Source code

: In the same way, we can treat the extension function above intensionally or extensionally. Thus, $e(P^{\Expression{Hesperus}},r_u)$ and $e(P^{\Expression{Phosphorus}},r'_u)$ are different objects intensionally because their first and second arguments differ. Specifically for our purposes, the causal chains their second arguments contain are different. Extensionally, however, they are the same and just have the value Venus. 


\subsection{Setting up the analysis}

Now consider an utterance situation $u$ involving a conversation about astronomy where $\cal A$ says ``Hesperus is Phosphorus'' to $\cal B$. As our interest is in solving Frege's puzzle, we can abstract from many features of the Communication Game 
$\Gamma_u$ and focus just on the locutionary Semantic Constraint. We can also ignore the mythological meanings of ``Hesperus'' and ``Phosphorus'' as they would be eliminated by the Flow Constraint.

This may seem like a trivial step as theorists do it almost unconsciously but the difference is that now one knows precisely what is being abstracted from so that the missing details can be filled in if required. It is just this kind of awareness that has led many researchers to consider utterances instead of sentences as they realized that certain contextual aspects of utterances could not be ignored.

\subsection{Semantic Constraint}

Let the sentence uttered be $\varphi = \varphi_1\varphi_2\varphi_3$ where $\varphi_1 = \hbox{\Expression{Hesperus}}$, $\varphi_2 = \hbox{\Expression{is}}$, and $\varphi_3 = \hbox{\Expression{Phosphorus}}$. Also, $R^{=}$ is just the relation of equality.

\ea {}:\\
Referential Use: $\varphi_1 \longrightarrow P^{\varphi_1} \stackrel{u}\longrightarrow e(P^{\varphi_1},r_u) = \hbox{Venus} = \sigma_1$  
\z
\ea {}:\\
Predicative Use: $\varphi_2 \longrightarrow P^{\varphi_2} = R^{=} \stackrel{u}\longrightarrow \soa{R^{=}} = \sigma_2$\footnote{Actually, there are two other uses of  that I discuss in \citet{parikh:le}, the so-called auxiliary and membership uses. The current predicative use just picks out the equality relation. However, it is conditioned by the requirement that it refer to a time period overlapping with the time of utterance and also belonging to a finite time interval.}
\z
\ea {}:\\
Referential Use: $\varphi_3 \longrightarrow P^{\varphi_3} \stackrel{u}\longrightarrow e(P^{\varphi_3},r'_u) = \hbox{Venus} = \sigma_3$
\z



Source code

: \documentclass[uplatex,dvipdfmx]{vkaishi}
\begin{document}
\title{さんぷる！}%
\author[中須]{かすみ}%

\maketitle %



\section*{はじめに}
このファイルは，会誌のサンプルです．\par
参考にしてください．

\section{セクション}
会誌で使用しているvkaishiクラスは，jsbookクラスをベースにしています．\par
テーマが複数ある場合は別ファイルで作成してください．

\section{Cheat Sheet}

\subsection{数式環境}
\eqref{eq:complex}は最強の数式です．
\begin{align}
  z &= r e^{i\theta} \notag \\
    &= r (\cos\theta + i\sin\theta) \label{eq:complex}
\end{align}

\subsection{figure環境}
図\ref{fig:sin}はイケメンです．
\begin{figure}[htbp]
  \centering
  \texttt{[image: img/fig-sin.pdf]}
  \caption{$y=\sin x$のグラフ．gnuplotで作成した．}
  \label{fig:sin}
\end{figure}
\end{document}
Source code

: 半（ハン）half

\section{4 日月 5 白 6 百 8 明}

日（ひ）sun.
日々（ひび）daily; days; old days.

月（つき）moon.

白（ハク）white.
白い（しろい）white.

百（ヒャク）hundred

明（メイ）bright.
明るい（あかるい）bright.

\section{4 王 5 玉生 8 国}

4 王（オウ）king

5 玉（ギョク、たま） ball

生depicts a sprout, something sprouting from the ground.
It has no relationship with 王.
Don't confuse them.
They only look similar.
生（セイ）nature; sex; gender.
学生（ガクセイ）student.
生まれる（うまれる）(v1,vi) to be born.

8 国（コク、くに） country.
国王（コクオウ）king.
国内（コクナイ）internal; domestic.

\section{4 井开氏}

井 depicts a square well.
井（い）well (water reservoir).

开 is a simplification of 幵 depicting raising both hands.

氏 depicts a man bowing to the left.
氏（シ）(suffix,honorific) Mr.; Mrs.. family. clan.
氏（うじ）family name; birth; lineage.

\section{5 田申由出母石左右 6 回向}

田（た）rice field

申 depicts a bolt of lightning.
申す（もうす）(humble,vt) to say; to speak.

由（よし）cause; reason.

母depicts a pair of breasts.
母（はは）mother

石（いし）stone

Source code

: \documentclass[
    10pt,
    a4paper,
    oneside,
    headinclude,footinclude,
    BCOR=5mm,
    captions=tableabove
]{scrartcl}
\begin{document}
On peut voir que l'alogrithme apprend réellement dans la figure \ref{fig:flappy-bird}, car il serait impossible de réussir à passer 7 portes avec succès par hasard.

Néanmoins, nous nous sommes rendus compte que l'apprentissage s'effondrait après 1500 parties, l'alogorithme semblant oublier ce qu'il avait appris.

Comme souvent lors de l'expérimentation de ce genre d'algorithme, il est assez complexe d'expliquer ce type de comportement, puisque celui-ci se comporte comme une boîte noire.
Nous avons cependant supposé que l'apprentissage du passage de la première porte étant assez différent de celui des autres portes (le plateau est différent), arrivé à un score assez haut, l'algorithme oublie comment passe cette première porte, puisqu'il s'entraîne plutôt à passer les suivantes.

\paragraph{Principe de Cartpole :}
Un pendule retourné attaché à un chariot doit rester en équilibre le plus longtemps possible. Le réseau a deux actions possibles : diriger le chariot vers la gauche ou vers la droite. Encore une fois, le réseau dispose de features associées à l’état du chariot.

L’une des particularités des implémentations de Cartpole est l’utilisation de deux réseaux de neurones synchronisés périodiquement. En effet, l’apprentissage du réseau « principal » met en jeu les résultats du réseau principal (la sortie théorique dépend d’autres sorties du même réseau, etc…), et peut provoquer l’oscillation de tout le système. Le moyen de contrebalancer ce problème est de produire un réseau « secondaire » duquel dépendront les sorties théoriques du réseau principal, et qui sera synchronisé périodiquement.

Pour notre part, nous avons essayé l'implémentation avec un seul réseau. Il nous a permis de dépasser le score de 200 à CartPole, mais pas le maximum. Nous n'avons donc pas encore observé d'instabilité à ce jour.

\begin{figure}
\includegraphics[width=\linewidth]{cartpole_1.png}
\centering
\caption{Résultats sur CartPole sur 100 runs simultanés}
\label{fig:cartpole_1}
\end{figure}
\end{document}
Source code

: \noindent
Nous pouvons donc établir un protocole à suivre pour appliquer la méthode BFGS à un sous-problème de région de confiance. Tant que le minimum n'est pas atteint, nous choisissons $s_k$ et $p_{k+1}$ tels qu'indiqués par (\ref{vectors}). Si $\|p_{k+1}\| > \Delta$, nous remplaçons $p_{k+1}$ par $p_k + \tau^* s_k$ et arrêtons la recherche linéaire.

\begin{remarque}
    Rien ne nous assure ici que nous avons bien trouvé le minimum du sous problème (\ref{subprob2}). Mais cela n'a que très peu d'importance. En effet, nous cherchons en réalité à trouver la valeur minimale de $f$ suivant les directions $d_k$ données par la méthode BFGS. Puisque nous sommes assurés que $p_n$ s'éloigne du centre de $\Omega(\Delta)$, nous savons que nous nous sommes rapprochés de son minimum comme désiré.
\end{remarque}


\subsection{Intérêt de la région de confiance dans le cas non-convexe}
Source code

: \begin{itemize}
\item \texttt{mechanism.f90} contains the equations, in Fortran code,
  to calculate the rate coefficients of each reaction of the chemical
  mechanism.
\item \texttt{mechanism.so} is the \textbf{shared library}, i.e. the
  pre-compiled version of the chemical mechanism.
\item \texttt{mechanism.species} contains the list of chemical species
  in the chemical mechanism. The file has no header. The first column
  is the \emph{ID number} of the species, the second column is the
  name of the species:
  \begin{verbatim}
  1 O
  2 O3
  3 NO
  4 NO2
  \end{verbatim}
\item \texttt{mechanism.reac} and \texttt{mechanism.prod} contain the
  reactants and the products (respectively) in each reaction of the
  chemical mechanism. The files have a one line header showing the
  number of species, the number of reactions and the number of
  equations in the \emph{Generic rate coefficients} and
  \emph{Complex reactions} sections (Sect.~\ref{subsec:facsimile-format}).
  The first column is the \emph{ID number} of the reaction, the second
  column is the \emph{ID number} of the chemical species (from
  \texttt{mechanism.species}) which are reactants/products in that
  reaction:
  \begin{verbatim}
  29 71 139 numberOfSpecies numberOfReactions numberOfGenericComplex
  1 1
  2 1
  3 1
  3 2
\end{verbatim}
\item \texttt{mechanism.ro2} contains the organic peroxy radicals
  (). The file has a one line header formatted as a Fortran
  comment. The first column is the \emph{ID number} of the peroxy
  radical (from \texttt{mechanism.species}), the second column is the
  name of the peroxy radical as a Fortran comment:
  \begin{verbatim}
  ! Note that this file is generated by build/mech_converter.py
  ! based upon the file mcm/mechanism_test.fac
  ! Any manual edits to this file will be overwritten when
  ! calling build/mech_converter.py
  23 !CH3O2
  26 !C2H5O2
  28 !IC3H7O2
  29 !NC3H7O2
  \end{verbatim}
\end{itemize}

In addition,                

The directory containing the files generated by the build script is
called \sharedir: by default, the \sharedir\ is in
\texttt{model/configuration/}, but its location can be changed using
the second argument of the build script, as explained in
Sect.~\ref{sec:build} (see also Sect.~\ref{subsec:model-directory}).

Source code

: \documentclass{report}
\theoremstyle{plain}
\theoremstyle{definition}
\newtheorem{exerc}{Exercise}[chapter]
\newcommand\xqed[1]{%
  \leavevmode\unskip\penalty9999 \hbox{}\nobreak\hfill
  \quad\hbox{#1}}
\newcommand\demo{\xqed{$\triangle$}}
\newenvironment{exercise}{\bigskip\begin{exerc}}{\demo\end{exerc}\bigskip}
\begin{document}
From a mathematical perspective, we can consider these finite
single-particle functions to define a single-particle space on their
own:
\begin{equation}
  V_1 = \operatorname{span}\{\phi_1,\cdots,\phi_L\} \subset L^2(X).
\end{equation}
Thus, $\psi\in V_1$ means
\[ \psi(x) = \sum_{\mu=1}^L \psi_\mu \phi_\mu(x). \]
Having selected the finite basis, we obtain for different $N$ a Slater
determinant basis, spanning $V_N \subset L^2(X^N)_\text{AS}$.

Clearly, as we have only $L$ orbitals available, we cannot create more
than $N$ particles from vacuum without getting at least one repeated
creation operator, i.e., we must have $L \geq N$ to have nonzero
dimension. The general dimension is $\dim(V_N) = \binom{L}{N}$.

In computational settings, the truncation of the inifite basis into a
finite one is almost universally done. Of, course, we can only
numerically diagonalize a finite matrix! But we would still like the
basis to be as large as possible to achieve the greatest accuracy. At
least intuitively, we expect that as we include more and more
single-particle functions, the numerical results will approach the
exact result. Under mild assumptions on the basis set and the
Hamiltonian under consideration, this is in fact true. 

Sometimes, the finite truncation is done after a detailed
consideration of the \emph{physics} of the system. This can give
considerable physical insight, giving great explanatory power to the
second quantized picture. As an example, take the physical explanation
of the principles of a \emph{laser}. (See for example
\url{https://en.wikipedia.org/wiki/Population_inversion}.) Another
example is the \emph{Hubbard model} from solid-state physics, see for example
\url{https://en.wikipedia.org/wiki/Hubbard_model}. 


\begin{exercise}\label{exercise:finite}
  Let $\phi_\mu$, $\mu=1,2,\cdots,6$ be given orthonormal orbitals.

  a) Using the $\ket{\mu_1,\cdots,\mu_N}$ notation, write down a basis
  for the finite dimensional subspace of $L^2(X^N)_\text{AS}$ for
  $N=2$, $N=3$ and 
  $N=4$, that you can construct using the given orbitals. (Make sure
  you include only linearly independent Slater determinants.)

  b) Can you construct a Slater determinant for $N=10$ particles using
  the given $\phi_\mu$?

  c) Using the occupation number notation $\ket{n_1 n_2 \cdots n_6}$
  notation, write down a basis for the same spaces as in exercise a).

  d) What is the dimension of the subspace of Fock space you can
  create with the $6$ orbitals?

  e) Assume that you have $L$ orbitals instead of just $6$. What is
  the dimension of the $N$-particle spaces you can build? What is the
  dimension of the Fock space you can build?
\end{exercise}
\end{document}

# EXERCISE DESCRIPTION
Proceeding from the line containing "Néanmoins, nous nous" through the line containing "L’une des particularités", transcribe the lines above exactly, both end lines included.

# EXERCISE RESULT
Néanmoins, nous nous sommes rendus compte que l'apprentissage s'effondrait après 1500 parties, l'alogorithme semblant oublier ce qu'il avait appris.

Comme souvent lors de l'expérimentation de ce genre d'algorithme, il est assez complexe d'expliquer ce type de comportement, puisque celui-ci se comporte comme une boîte noire.
Nous avons cependant supposé que l'apprentissage du passage de la première porte étant assez différent de celui des autres portes (le plateau est différent), arrivé à un score assez haut, l'algorithme oublie comment passe cette première porte, puisqu'il s'entraîne plutôt à passer les suivantes.

\paragraph{Principe de Cartpole :}
Un pendule retourné attaché à un chariot doit rester en équilibre le plus longtemps possible. Le réseau a deux actions possibles : diriger le chariot vers la gauche ou vers la droite. Encore une fois, le réseau dispose de features associées à l’état du chariot.

L’une des particularités des implémentations de Cartpole est l’utilisation de deux réseaux de neurones synchronisés périodiquement. En effet, l’apprentissage du réseau « principal » met en jeu les résultats du réseau principal (la sortie théorique dépend d’autres sorties du même réseau, etc…), et peut provoquer l’oscillation de tout le système. Le moyen de contrebalancer ce problème est de produire un réseau « secondaire » duquel dépendront les sorties théoriques du réseau principal, et qui sera synchronisé périodiquement.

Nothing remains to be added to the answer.